====== WORKING DATA ======
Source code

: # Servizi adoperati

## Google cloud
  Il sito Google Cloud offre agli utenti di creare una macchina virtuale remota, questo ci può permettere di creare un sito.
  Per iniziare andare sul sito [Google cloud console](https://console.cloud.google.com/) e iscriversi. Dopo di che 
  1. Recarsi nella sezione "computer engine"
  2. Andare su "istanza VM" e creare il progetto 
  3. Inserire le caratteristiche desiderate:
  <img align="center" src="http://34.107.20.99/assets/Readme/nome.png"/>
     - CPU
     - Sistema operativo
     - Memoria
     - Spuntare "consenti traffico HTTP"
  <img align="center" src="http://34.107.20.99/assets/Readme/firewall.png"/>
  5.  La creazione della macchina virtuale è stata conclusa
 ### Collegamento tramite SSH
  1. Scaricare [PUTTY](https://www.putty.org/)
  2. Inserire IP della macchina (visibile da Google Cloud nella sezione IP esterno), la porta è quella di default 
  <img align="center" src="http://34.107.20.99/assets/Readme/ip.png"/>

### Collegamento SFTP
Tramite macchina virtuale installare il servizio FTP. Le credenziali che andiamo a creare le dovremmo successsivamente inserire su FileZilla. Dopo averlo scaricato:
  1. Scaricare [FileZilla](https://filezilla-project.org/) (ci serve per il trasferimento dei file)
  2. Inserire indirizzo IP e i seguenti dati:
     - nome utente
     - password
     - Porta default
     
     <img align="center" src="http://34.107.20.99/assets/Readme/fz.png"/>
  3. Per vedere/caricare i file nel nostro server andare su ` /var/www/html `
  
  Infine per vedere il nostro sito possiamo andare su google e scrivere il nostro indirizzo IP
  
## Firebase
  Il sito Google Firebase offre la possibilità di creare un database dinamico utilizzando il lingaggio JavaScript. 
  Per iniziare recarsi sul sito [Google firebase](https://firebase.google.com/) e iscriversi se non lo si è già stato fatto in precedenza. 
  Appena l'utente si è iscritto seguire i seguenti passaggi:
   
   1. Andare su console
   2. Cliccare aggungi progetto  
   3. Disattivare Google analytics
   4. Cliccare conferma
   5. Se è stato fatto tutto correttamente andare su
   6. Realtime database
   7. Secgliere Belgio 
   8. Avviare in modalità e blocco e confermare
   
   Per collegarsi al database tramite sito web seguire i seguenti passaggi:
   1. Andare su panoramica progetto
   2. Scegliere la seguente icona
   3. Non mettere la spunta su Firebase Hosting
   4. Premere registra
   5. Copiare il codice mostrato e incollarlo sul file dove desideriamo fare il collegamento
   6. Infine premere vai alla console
======
Output the lines from the one with "6. Realtime database" to the final line of the entries above, exactly as they stand, please, and nothing else.

   6. Realtime database
   7. Secgliere Belgio 
   8. Avviare in modalità e blocco e confermare
   
   Per collegarsi al database tramite sito web seguire i seguenti passaggi:
   1. Andare su panoramica progetto
   2. Scegliere la seguente icona
   3. Non mettere la spunta su Firebase Hosting
   4. Premere registra
   5. Copiare il codice mostrato e incollarlo sul file dove desideriamo fare il collegamento
   6. Infine premere vai alla console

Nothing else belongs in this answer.